Dumb SEO Questions

(Entry was posted by Saurabh Rawat on this post in the Dumb SEO Questions community on Facebook, Saturday, August 15, 2015).

Blocking URLs in robots.txt

URL example:
/india-exports-trade-data.aspx%3Cbr%20/%3E

How to block these types of urls (% based) in robots.txt?

This question begins at 00:46:01 into the clip. Did this video clip play correctly?
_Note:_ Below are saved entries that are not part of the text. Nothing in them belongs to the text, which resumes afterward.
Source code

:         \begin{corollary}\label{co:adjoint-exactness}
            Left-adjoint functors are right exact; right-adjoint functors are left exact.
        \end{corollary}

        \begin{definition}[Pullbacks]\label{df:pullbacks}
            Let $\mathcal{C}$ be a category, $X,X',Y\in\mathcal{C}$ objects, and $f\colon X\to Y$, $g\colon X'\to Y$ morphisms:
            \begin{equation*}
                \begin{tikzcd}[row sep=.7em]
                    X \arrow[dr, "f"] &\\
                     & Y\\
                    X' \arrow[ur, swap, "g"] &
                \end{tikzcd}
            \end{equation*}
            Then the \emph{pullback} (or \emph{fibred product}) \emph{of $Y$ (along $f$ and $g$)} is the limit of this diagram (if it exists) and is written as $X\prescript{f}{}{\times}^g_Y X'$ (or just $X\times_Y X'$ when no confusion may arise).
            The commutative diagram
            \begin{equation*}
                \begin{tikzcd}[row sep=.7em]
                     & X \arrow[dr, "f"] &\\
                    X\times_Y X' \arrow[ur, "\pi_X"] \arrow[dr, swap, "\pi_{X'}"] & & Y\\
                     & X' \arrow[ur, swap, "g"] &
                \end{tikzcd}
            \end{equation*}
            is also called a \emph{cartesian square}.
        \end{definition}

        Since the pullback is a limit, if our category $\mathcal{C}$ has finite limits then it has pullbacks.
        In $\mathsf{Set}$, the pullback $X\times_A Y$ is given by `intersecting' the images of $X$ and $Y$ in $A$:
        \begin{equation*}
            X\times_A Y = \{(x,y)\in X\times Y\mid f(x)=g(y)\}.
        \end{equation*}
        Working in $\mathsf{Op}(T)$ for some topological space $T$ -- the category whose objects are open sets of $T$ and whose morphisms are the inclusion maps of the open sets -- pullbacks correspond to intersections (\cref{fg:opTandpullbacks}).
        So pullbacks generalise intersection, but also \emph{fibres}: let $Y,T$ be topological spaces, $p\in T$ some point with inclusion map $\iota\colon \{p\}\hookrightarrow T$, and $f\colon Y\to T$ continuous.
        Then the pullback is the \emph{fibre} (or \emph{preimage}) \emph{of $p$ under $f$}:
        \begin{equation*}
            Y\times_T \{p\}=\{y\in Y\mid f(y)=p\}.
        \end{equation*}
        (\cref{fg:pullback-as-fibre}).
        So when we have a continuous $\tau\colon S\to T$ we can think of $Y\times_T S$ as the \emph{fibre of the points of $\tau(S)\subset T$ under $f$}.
Watch this question on YouTube commencing at 00:46:01
Video would not load
I see YouTube error message
I see static
Video clip did not start at this question

YOUR ANSWERS

Selected answers from the Dumb SEO Questions G+ community.

  • Saurabh Rawat: URL example:
    /india-exports-trade-data.aspx%3Cbr%20/%3E

    How to block these types of urls (% based) in robots.txt
  • Federico Sasso: To block URLs having % symbol in any part of the path:
    Disallow: *%

    Beware of "friendly fire", are you sure you aren't blocking too much?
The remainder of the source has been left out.